Mahmood Ahmad
Tahir Heart Institute
author@example.com

CT.gov Condition Detailed-Description Gap

Which condition families most often leave older CT.gov study pages without detailed descriptions, removing the broad narrative paragraph for readers? We analysed 249,507 eligible older closed interventional studies from the March 29, 2026 full-registry snapshot using one condition-family label per study. We defined a detailed-description gap as a missing detailed description field, then ranked large condition families by stock and rate. The broad OTHER bucket led the condition-family detailed-description-gap stock table at 18,641 studies, followed by Oncology at 12,321, Cardiovascular at 8,808, and Healthy volunteers at 7,082. Healthy volunteers had the highest large-family detailed-description-gap rate at 50.2 percent, ahead of Immunology and dermatology at 41.7 percent and Renal and urology at 38.3 percent.
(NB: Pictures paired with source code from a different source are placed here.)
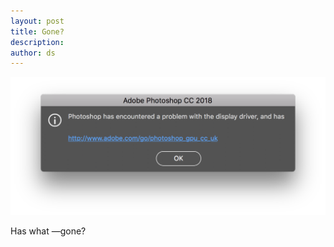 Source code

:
 ```yaml
---
layout: post
title: Gone?
description:
author: ds
---
```


![Gone](/content/images/2018/06/_DECAF_2018-Apr-25.png)

Has what —gone?
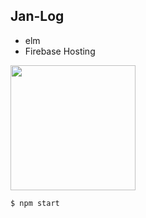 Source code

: ## Jan-Log
- elm
- Firebase Hosting


<img height=200 src="https://user-images.githubusercontent.com/49891479/137516995-56ad5347-d7dd-404b-8ce4-c05a9c2dc458.png">


```bash
$ npm start
```
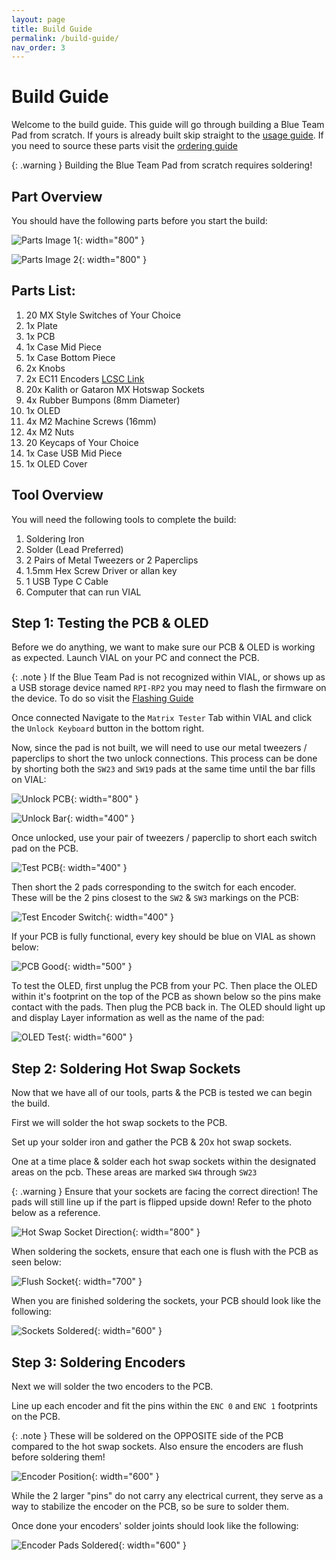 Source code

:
 ```yaml
---
layout: page
title: Build Guide
permalink: /build-guide/
nav_order: 3
---
```

# Build Guide

Welcome to the build guide. This guide will go through building a Blue Team Pad from scratch. If yours is already built skip straight to the [usage guide](/blue-team-pad-docs/usage-guide/). If you need to source these parts visit the [ordering guide](/blue-team-pad-docs/ordering-guide/)

{: .warning }
Building the Blue Team Pad from scratch requires soldering!

## Part Overview

You should have the following parts before you start the build:

![Parts Image 1](/blue-team-pad-docs/images/part-overview-1.png){: width="800" }

![Parts Image 2](/blue-team-pad-docs/images/part-overview-2.png){: width="800" }

## Parts List:


1. 20 MX Style Switches of Your Choice
2. 1x Plate
3. 1x PCB
4. 1x Case Mid Piece
5. 1x Case Bottom Piece
6. 2x Knobs
7. 2x EC11 Encoders [LCSC Link](https://www.lcsc.com/product-detail/Rotary-Encoders_ALPSALPINE-EC11E18244A5_C255515.html)
8. 20x Kalith or Gataron MX Hotswap Sockets
9. 4x Rubber Bumpons (8mm Diameter)
10. 1x OLED
11. 4x M2 Machine Screws (16mm)
12. 4x M2 Nuts
13. 20 Keycaps of Your Choice
14. 1x Case USB Mid Piece
15. 1x OLED Cover


## Tool Overview

You will need the following tools to complete the build:

1. Soldering Iron
2. Solder (Lead Preferred)
3. 2 Pairs of Metal Tweezers or 2 Paperclips
4. 1.5mm Hex Screw Driver or allan key
5. 1 USB Type C Cable
6. Computer that can run VIAL

## Step 1: Testing the PCB & OLED

Before we do anything, we want to make sure our PCB & OLED is working as expected. Launch VIAL on your PC and connect the PCB.

{: .note }
If the Blue Team Pad is not recognized within VIAL, or shows up as a USB storage device named `RPI-RP2` you may need to flash the firmware on the device. To do so visit the [Flashing Guide](/blue-team-pad-docs/usage-guide/download-&-flash-firmware/)

Once connected Navigate to the `Matrix Tester` Tab within VIAL and click the `Unlock Keyboard` button in the bottom right.

Now, since the pad is not built, we will need to use our metal tweezers / paperclips to short the two unlock connections. This process can be done by shorting both the `SW23` and `SW19` pads at the same time until the bar fills on VIAL:

![Unlock PCB](/blue-team-pad-docs/images/unlock-pcb.jpeg){: width="800" }

![Unlock Bar](/blue-team-pad-docs/images/unlock-vial.png){: width="400" }

Once unlocked, use your pair of tweezers / paperclip to short each switch pad on the PCB.

![Test PCB](/blue-team-pad-docs/images/test-pcb.jpeg){: width="400" }

Then short the 2 pads corresponding to the switch for each encoder.  
These will be the 2 pins closest to the `SW2` & `SW3` markings on the PCB:

![Test Encoder Switch](/blue-team-pad-docs/images/test-encoder-switch.png){: width="400" }

If your PCB is fully functional, every key should be blue on VIAL as shown below:

![PCB Good](/blue-team-pad-docs/images/pcb-good-vial.png){: width="500" }


To test the OLED, first unplug the PCB from your PC. Then place the OLED within it's footprint on the top of the PCB as shown below so the pins make contact with the pads. Then plug the PCB back in. The OLED should light up and display Layer information as well as the name of the pad:

![OLED Test](/blue-team-pad-docs/images/oled-test.jpg){: width="600" }

## Step 2: Soldering Hot Swap Sockets

Now that we have all of our tools, parts & the PCB is tested we can begin the build.

First we will solder the hot swap sockets to the PCB.

Set up your solder iron and gather the PCB & 20x hot swap sockets.

One at a time place & solder each hot swap sockets within the designated areas on the pcb. These areas are marked `SW4` through `SW23`

{: .warning }
Ensure that your sockets are facing the correct direction! The pads will still line up if the part is flipped upside down! Refer to the photo below as a reference.

![Hot Swap Socket Direction](/blue-team-pad-docs/images/hs-socket-direction.png){: width="800" }

When soldering the sockets, ensure that each one is flush with the PCB as seen below:

![Flush Socket](/blue-team-pad-docs/images/flush-socket.jpg){: width="700" }

When you are finished soldering the sockets, your PCB should look like the following:

![Sockets Soldered](/blue-team-pad-docs/images/sockets-soldered.png){: width="600" }

## Step 3: Soldering Encoders

Next we will solder the two encoders to the PCB.

Line up each encoder and fit the pins within the `ENC 0` and `ENC 1` footprints on the PCB.

{: .note }
These will be soldered on the OPPOSITE side of the PCB compared to the hot swap sockets. Also ensure the encoders are flush before soldering them!

![Encoder Position](/blue-team-pad-docs/images/encoder-pos.jpg){: width="600" }

While the 2 larger "pins" do not carry any electrical current, they serve as a way to stabilize the encoder on the PCB, so be sure to solder them.

Once done your encoders' solder joints should look like the following:

![Encoder Pads Soldered](/blue-team-pad-docs/encoder-pads-soldered.jpg){: width="600" }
Condition-family detailed-description gaps show where the broad study narrative disappears most often in major therapeutic areas, not only fringe portfolios. Condition families are keyword-derived registry groupings, not formal disease ontologies or mutually exclusive diagnoses across all studies. They simplify diagnoses into public buckets.

Outside Notes

Type: methods
Primary estimand: Detailed-description-gap stock among older studies missing the detailed description field
App: CT.gov Condition Detailed-Description Gap dashboard
Data: 249,507 eligible older closed interventional studies with detailed-description-gap stock and rate summaries
Code: https://github.com/mahmood726-cyber/ctgov-condition-detailed-description-gap
Version: 1.0.0
Validation: FULL REGISTRY RUN

References

1. ClinicalTrials.gov API v2. National Library of Medicine. Accessed March 29, 2026.
2. DeVito NJ, Bacon S, Goldacre B. Compliance with legal requirement to report clinical trial results on ClinicalTrials.gov: a cohort study. Lancet. 2020;395(10221):361-369.
3. Zarin DA, Tse T, Williams RJ, Carr S. Trial reporting in ClinicalTrials.gov. N Engl J Med. 2016;375(20):1998-2004.

AI Disclosure

This work represents a compiler-generated evidence micro-publication built from structured registry data and deterministic summary code. AI was used as a constrained coding and drafting assistant for interface generation, packaging, and prose refinement, not as an autonomous author. The analytical choices, interpretation, and final outputs were reviewed by the author, who takes responsibility for the content.